Shite! That was epic! 
And this ain't a tutorial,it's an easter egg.


----------



## mrintech (Dec 26, 2008)

easter egg tutorial


----------



## cyber (Dec 26, 2008)

yes it is an easter egg


----------



## alexanderthegreat (Dec 26, 2008)

This is NOT an easter egg. It is just some text used when you want to fill up some space with random text(if you don't care about the content). It's quite commonly used too! In MS Office 2007, some meaningful text replaces this "magical-sentence-with-all-alphabets". By the way, rename this thread to something meaningful, at the very least.


----------



## rhitwick (Dec 26, 2008)

guys, put these instead and u'll get to know what it actually is
=rand(1,1) and 
=rand(1,2) and
=rand(2,1)

put them one by one and press enter.

I guess they've put it to test MS word while developing.


----------



## cyber (Dec 27, 2008)

well even microsoft does not know the answer


----------



## alexanderthegreat (Dec 27, 2008)

rhitwick said:


> I guess they've put it to test MS word while developing.


Nope, read on!


cyber said:


> well even microsoft does not know the answer


What the hell in blazes??? Microsoft aint stupid! Microsoft PUT it there! That, AND the lorem(x) syntax.
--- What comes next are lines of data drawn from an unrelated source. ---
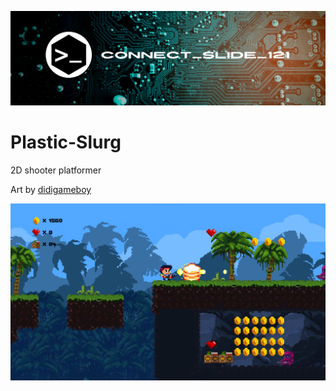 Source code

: ![alt text](https://github.com/Connectslide121/Plastic-Slurg/blob/master/Connect_banner_github.png)

# Plastic-Slurg
2D shooter platformer

Art by [didigameboy](https://didigameboy.itch.io/jambo-jungle-free-sprites-asset-pack)

![alt text](https://github.com/Connectslide121/Plastic-Slurg/blob/master/Captura%20de%20pantalla%202023-11-01%20134835.png)
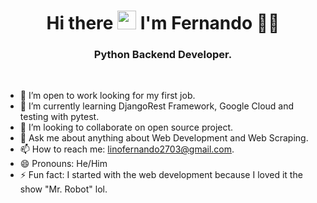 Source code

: <h1 align='center'>
  Hi there <img src="https://user-images.githubusercontent.com/1303154/88677602-1635ba80-d120-11ea-84d8-d263ba5fc3c0.gif" width="30"> I'm Fernando 👨‍💻
</h1>

<h3 align='center'>
  Python Backend Developer.
</h3>
<br>

<!--
**Fer-Bar/Fer-Bar** is a ✨ _special_ ✨ repository because its `README.md` (this file) appears on your GitHub profile.

Here are some ideas to get you started: -->




- 🔭 I’m open to work looking for my first job.
- 🌱 I’m currently learning DjangoRest Framework, Google Cloud and testing with pytest.
- 🍃 I’m looking to collaborate on open source project.
- 💬 Ask me about anything about Web Development and Web Scraping.
- 📫 How to reach me: linofernando2703@gmail.com.
- 😄 Pronouns: He/Him
- ⚡ Fun fact: I started with the web development because I loved it the show "Mr. Robot" lol.


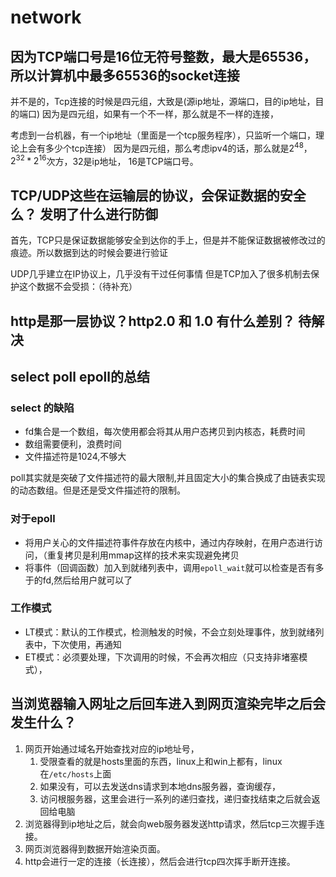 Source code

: # network

## 因为TCP端口号是16位无符号整数，最大是65536，所以计算机中最多65536的socket连接

并不是的，Tcp连接的时候是四元组，大致是(源ip地址，源端口，目的ip地址，目的端口)
因为是四元组，如果有一个不一样，那么就是不一样的连接，

考虑到一台机器，有一个ip地址（里面是一个tcp服务程序），只监听一个端口，理论上会有多少个tcp连接）
因为是四元组，那么考虑ipv4的话，那么就是$2^48$，$2^32 * 2^16$次方，32是ip地址， 16是TCP端口号。

## TCP/UDP这些在运输层的协议，会保证数据的安全么？ 发明了什么进行防御

首先，TCP只是保证数据能够安全到达你的手上，但是并不能保证数据被修改过的痕迹。所以数据到达的时候会要进行验证

UDP几乎建立在IP协议上，几乎没有干过任何事情
但是TCP加入了很多机制去保护这个数据不会受损：（待补充）

## http是那一层协议？http2.0 和 1.0 有什么差别？ 待解决

## select poll epoll的总结

### select 的缺陷

- fd集合是一个数组，每次使用都会将其从用户态拷贝到内核态，耗费时间
- 数组需要便利，浪费时间
- 文件描述符是1024,不够大

poll其实就是突破了文件描述符的最大限制,并且固定大小的集合换成了由链表实现的动态数组。但是还是受文件描述符的限制。

### 对于epoll

- 将用户关心的文件描述符事件存放在内核中，通过内存映射，在用户态进行访问，（重复拷贝是利用mmap这样的技术来实现避免拷贝
- 将事件（回调函数）加入到就绪列表中，调用`epoll_wait`就可以检查是否有多于的fd,然后给用户就可以了

### 工作模式

- LT模式：默认的工作模式，检测触发的时候，不会立刻处理事件，放到就绪列表中，下次使用，再通知
- ET模式：必须要处理，下次调用的时候，不会再次相应（只支持非堵塞模式），


## 当浏览器输入网址之后回车进入到网页渲染完毕之后会发生什么？

1. 网页开始通过域名开始查找对应的ip地址号，
   1. 受限查看的就是hosts里面的东西，linux上和win上都有，linux在`/etc/hosts`上面
   2. 如果没有，可以去发送dns请求到本地dns服务器，查询缓存，
   3. 访问根服务器，这里会进行一系列的递归查找，递归查找结束之后就会返回给电脑
2. 浏览器得到ip地址之后，就会向web服务器发送http请求，然后tcp三次握手连接。
3. 网页浏览器得到数据开始渲染页面。
4. http会进行一定的连接（长连接），然后会进行tcp四次挥手断开连接。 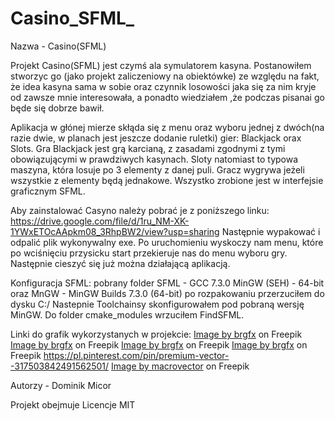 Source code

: # Casino_SFML_

Nazwa - Casino(SFML)

Projekt Casino(SFML) jest czymś ala symulatorem kasyna. 
Postanowiłem stworzyc go (jako projekt zaliczeniowy na obiektówke) ze względu na fakt, że idea kasyna sama w sobie oraz czynnik losowości jaka się za nim kryje od zawsze mnie interesowała, 
a ponadto wiedziałem ,że podczas pisanai go będe się dobrze bawił.

Aplikacja w głónej mierze skłąda się z menu oraz wyboru jednej z dwóch(na razie dwie, w planach jest jeszcze dodanie ruletki) gier: Blackjack orax Slots.
Gra Blackjack jest grą karcianą, z zasadami zgodnymi z tymi obowiązującymi w prawdziwych kasynach. 
Sloty natomiast to typowa maszyna, która losuje po 3 elementy z danej puli. Gracz wygrywa jeżeli wszystkie z elementy będą jednakowe.
Wszystko zrobione jest w interfejsie graficznym SFML.

Aby zainstalować Casyno należy pobrać je z poniższego linku: 
https://drive.google.com/file/d/1ru_NM-XK-1YWxETOcAApkm08_3RhpBW2/view?usp=sharing
Następnie wypakować i odpalić plik wykonywalny exe. 
Po uruchomieniu wyskoczy nam menu, które po wciśnięciu przysicku start przekieruje nas do menu wyboru gry.
Następnie cieszyć się już można działającą aplikacją.

Konfiguracja SFML: pobrany folder SFML - GCC 7.3.0 MinGW (SEH) - 64-bit oraz MnGW - MinGW Builds 7.3.0 (64-bit) po rozpakowaniu przerzuciłem do dysku C:/
Nastepnie Toolchainsy skonfigurowałem pod pobraną wersję MinGW. Do folder cmake_modules wrzuciłem FindSFML.

Linki do grafik wykorzystanych w projekcie:
<a href="https://www.freepik.com/free-vector/poker-cards_1185219.htm?query=game card">Image by brgfx</a> on Freepik
<a href="https://www.freepik.com/free-vector/poker-cards_1185218.htm?query=game%20card#from_view=detail_alsolike">Image by brgfx</a> on Freepik
<a href="https://www.freepik.com/free-vector/poker-cards-set-club-with-back-design_1169226.htm#query=card&position=2&from_view=author">Image by brgfx</a> on Freepik
<a href="https://www.freepik.com/free-vector/poker-cards_1185218.htm#query=card&position=7&from_view=author">Image by brgfx</a> on Freepik
https://pl.pinterest.com/pin/premium-vector--317503842491562501/
<a href="https://www.freepik.com/free-vector/slot-gambling-machine-icons-set_13405535.htm#query=slot%20machine%20symbols&position=5&from_view=search&track=ais">Image by macrovector</a> on Freepik

Autorzy - Dominik Micor

Projekt obejmuje Licencje MIT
I'll tell you guys the intended use. It is just used to insert some random words just to see what your selected or customized formatting will look like practically. Instead of trying the formatting out by typing the random text yourself, you may simply save time and input that syntax to check it out! Sheesh! The things people come up with these days!

Check this out:*weblogs.asp.net/chuckop/archive/2004/07/14/183611.aspx

Also, check this msdn blog page:*blogs.msdn.com/alspeirs/archive/2007/08/01/random-text-in-word-2007.aspx


----------



## mrintech (Dec 27, 2008)

*@cyber*

Why don't you give Site source about what you say? Ain't you a KID?


----------